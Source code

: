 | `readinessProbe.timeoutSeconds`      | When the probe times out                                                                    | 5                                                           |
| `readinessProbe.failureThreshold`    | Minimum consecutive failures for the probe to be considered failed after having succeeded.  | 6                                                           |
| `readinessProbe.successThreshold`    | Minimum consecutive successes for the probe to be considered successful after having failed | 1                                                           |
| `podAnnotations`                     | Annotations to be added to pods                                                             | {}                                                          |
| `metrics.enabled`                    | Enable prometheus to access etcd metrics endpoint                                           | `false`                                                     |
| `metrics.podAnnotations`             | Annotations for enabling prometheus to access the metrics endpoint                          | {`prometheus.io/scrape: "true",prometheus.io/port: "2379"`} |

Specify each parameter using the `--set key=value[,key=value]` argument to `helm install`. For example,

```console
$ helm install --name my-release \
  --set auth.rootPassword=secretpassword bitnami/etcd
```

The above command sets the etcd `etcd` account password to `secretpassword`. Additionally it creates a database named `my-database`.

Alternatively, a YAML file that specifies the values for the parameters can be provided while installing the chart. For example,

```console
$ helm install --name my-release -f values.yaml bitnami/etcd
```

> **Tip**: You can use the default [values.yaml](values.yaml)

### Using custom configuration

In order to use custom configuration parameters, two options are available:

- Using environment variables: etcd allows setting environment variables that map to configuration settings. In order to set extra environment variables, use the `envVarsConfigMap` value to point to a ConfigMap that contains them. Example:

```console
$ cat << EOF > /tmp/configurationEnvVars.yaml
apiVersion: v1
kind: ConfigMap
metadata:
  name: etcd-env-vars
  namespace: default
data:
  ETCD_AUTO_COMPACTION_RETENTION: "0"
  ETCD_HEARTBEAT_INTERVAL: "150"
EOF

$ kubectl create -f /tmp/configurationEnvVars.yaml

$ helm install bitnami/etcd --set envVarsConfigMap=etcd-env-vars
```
* * *
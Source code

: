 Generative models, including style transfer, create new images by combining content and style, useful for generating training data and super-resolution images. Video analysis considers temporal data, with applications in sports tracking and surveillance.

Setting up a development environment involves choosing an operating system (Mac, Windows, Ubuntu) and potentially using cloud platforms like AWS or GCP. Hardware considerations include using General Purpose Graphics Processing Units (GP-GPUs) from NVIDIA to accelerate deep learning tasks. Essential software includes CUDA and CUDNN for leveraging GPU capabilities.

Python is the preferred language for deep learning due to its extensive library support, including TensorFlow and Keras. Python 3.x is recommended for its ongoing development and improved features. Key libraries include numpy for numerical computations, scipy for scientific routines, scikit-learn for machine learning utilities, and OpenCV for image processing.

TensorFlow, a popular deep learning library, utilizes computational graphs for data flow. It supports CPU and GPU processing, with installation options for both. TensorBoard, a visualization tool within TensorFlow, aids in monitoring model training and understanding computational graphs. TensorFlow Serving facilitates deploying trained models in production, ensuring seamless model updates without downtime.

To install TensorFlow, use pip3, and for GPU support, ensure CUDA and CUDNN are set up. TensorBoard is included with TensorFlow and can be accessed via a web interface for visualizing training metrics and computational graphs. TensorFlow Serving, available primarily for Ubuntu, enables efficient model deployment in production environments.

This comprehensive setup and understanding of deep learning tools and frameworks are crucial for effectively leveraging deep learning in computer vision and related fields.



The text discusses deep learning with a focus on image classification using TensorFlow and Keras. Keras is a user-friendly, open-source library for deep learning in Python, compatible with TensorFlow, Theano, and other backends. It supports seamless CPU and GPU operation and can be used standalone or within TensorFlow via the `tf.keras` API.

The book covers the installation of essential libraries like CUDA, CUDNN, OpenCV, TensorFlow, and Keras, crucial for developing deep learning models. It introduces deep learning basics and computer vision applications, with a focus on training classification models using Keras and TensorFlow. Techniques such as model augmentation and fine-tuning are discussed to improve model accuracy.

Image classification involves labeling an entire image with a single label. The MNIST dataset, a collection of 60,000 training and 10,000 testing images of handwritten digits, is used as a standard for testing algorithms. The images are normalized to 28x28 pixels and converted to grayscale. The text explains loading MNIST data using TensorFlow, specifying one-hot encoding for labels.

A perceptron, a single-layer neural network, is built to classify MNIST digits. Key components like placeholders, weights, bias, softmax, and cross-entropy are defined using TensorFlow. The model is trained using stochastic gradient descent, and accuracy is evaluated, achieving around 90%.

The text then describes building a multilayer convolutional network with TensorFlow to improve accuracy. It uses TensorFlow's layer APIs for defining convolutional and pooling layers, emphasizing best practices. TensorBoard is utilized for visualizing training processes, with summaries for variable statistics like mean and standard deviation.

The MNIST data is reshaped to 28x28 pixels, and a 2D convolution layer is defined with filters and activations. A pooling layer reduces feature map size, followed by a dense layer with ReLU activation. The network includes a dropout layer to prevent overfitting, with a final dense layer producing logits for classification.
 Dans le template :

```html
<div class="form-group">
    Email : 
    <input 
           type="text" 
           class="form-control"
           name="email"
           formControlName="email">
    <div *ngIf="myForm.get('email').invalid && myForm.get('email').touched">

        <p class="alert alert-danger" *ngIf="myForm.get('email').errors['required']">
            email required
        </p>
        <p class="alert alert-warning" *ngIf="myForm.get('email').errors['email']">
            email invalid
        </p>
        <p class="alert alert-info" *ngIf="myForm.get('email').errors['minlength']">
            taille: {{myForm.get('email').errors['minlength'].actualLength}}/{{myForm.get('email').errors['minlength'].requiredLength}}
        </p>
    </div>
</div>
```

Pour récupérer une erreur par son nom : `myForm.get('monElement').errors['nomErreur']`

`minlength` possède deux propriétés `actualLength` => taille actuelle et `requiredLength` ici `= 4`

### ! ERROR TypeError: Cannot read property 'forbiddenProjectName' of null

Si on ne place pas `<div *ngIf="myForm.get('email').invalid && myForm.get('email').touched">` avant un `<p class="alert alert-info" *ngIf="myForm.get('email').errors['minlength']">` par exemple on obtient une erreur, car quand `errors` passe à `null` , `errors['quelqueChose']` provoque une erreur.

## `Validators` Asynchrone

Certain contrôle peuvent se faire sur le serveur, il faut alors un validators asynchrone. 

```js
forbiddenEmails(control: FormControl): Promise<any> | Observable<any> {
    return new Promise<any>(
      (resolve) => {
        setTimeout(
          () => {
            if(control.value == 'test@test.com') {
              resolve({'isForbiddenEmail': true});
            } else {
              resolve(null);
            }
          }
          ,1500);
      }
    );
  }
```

• _TASK GOAL_
Using the listing above, list every line in which the string "consecutive" occurs.

• _RESULT FOR THIS TASK_
| `readinessProbe.failureThreshold`    | Minimum consecutive failures for the probe to be considered failed after having succeeded.  | 6                                                           |
| `readinessProbe.successThreshold`    | Minimum consecutive successes for the probe to be considered successful after having failed | 1                                                           |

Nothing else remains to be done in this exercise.